Well, it has been a month since Ray died on the 25th April. Where has the time gone? I've been busy looking after myself and dealing with paperwork associated with Ray's death. Mostly it is straight forward, but his superannuation company wants a couple of statutory declarations, which is a bother, and so much form filling in when I can barely write legibly. Our bank next door is quite happy to do document certification but it can't can do stat decs.
Monday I had cleaners in, who cleaned my en suite, all the wardrobe door mirrors, two other mirrors and the balcony glass and windows. They did a good job and to have clean glass on the balcony is wonderful. I used to clean the balcony until I had sudden onset arthritis. Ray took over the glass and window clearing but the last time he only cleaned two panes of balcony glass, and said, I just can't do it any more.
Tuesday I had brunch with my neighbour. I could probably call her a friend now. She is good company and it's hard to believe she is 77. She looks and acts like she is 60.
Wednesday a friend caught a country train, a two hour journey one way to meet up with me in town for lunch. We had a nice time. He pointed out that we first met in around 1981, when Ray and I were living in Ray's flat in Elwood. He worked with Ray. Neither of them knew each other was gay, but apparently, though at work, I had left a copy of gay news magazine the Star Observer in plain sight at the flat. I'm sure the publishing company has had many incarnations and owners, and it is now a national magazine, still hard copy and online.
Ray would have invited him back home after lunch, but that wasn't for me. It was so nice of him to make such an effort and the dynamics were a bit different to when Ray, me and him last met, at the same cafe in Hardware Lane. That was the last time he saw Ray.
Tomorrow, as I write on the Wednesday before this is published, I will take the car Thursday to restock food and alcohol supplies. I haven't used the car since last Thursday when I did the same. At times I cook but mostly I am eating bought prepared meals.

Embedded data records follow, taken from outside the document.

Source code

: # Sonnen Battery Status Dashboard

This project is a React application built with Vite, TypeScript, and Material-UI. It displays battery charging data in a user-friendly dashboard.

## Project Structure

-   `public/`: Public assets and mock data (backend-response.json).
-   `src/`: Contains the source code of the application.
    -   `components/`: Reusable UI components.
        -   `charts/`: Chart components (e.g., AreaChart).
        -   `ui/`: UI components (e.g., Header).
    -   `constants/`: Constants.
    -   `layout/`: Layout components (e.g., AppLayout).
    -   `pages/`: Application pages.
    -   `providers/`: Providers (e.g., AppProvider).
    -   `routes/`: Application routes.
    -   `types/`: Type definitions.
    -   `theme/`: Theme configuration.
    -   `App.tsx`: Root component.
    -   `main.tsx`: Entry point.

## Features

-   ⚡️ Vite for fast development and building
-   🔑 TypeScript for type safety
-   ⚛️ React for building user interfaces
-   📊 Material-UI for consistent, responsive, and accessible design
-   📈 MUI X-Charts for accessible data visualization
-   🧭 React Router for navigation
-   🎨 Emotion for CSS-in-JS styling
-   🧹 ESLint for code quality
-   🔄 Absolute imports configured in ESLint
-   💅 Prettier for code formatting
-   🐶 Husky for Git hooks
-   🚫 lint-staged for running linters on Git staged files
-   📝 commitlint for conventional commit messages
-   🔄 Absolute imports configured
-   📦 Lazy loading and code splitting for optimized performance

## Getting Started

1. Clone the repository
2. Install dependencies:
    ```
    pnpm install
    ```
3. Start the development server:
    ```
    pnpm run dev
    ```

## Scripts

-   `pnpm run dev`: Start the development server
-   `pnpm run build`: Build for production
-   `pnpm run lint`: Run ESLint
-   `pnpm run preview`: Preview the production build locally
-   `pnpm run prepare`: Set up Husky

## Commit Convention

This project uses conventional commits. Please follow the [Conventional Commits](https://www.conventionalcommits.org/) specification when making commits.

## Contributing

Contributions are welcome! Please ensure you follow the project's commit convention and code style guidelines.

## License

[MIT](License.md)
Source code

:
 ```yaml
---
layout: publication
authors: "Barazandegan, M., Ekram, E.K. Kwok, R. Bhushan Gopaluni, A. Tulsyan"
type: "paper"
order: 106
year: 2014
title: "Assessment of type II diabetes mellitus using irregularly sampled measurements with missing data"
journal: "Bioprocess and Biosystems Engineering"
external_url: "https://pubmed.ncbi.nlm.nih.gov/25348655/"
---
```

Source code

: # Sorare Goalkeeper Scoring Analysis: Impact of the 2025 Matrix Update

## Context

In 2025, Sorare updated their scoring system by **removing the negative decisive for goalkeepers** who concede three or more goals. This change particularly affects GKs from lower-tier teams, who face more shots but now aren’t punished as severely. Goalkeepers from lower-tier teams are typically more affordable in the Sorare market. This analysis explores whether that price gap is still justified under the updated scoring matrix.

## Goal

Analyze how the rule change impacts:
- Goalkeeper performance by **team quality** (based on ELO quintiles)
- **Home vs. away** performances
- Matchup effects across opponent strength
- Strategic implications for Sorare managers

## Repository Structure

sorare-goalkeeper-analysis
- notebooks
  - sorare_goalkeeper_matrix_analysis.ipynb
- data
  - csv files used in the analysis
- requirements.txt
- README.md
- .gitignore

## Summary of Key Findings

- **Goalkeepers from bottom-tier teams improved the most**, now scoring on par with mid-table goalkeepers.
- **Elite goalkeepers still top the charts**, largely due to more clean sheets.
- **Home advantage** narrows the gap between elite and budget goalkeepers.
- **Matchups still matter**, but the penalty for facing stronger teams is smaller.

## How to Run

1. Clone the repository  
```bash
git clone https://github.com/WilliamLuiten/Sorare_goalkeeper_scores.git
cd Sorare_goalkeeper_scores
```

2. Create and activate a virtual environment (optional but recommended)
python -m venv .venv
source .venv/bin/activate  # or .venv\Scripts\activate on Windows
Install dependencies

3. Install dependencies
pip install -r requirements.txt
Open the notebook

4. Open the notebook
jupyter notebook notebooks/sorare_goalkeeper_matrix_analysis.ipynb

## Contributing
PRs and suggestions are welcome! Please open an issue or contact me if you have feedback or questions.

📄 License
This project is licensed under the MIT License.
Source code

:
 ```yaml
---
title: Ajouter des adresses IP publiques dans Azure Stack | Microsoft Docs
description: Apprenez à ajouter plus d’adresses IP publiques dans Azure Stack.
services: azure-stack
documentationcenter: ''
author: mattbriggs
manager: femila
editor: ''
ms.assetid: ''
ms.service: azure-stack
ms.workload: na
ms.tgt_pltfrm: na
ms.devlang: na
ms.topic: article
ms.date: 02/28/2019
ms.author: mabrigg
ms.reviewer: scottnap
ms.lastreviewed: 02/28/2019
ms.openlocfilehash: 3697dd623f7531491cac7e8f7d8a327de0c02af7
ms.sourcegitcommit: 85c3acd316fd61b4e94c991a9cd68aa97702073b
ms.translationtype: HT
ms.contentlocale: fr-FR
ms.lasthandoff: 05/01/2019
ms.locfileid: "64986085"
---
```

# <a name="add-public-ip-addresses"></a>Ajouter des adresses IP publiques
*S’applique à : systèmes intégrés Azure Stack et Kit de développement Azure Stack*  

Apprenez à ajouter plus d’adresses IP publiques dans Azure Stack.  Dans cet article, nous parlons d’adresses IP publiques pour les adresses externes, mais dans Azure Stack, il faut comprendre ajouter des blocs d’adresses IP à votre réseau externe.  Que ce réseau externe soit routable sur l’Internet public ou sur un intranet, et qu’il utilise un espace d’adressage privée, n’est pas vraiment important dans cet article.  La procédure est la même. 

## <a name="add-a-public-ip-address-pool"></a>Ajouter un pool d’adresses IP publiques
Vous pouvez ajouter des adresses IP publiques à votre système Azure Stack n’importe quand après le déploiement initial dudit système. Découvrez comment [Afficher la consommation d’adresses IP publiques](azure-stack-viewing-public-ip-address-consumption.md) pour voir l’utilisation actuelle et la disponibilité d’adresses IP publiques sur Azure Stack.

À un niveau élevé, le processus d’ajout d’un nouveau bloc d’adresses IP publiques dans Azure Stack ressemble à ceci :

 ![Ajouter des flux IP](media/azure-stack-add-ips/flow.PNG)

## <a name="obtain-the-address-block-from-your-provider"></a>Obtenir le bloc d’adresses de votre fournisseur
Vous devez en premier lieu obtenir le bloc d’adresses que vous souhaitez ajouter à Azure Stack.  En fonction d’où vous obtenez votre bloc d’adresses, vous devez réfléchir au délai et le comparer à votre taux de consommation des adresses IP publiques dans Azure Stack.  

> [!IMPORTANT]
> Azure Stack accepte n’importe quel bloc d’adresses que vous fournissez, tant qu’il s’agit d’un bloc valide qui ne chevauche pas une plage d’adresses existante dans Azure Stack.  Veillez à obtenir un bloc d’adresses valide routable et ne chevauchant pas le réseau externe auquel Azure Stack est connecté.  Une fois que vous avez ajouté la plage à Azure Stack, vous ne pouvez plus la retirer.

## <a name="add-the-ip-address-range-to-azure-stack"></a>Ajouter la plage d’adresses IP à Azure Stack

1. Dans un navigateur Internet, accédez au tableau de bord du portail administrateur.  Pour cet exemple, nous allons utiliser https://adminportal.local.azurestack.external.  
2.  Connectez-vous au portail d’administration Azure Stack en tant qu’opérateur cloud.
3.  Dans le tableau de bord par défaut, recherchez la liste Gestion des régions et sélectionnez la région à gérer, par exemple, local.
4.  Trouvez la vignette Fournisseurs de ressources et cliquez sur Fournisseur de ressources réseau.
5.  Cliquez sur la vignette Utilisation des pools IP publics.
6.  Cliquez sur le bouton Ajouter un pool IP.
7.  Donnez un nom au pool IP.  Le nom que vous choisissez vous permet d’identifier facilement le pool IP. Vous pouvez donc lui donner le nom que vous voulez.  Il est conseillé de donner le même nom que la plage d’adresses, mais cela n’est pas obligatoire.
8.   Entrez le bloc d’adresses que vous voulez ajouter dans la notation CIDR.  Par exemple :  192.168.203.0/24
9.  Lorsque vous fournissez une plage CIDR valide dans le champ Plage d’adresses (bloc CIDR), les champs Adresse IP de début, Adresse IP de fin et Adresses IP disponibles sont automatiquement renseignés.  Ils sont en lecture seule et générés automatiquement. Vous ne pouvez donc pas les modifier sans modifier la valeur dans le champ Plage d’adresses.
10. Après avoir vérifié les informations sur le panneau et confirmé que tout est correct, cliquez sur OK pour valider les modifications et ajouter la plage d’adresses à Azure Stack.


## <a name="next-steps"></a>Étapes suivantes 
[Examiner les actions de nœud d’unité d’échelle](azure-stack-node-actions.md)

It is Tradie Brother's sixtieth birthday party on Saturday. He is my younger brother, divorced from Ex Sis in Law, and father of Fire Fighting Nephew, Oldest Niece and Hippie Niece. It will be a big bash and Sister said she will pick me up to take me to the party, which means I can have a drink, and she'll drop me back home. We agreed two hours at the party will be enough. Her wife, Bone Doctor is bush walking and medical emergency training in Tasmania, but Jo will be with Sister.
I wasn't sure where it went, but I found a Victoria Police compliment and complaint website to write a compliment to the police who doorknocked me at 1.00am to tell me Ray had died and saw me transported to the hospital. They were lovely. Lordy, it went straight to the Professional Standards Committee, or something like that. The next day a female sergeant from our nearest police station where they are based called and said she had passed on my compliment to the two police officers. She went on to ask if I needed a referral to grief counselling and if I had support from family and friends. I just think wow. Our police force comes in for much criticism, as it should at times, but how well it worked for me when I was in shock. Over and over in my mind I think of when I opened the door to them at 1 am, I remember my words, 'You are not here to tell me good news, are you'. 'No, sorry Mr C, we aren't.'
When I initially wrote this post was some time ago. I know it is very long, sorry.
Tradie Brother's party was terrific with two bonfires outside to warm us. People who I vaguely know offered their condolences. I am terrible at such celebrations. I sit back and watch what everyone is doing and who is talking to whom. I did talk to people at times. Tradie Brother's drinking companion was there. They used to sit up late at night drinking and listening to music. She was nice, although an alcoholic in a calm manner. She also has a crippling walking disability.
Yes, it was a fun night, and I could have a drink, nearly a bottle of wine over two or more hours, before Sister picked me up and drove me and returned me home. I confirmed with all that the 16th of June would be a family gathering for a wake, or celebration of Ray's life.
Sister said we will now leave and I sat near the gate. Aforesaid person with a a disability had her son to pick her up and take her home. I stood up to open the gate for them and did I trip over my own feet, trip over something? Whatever, I fell backwards to the ground, only saved by rubbish bins and bottle bins. How embarrassing. A couple of people helped me up. Thankfully I don't think too many people noticed. I don't understand why that happened. I wasn't drunk. I felt fine. 'Tis a queer thing.
As soon as I was in Sister's car, she asked me if I fell over. I replied yes, and I don't know why. She made some kind of grunting dismissive sound. Jo had her headphones on and heard nothing.
Well, that was begun a week or so ago, meant to be published last Wednesday. I added to the post and now added to it again.
Don't I paint a good picture of myself, coping well after the death of my life partner? Well, at times I am fucking well not. I just miss Ray so much. I am living day to day until I die. There is no future, just an existence. But don't worry. Most of the time I don't think about anything beyond what I am doing the next day. Dinner? Go out where? What needs to be done? What can I tick off?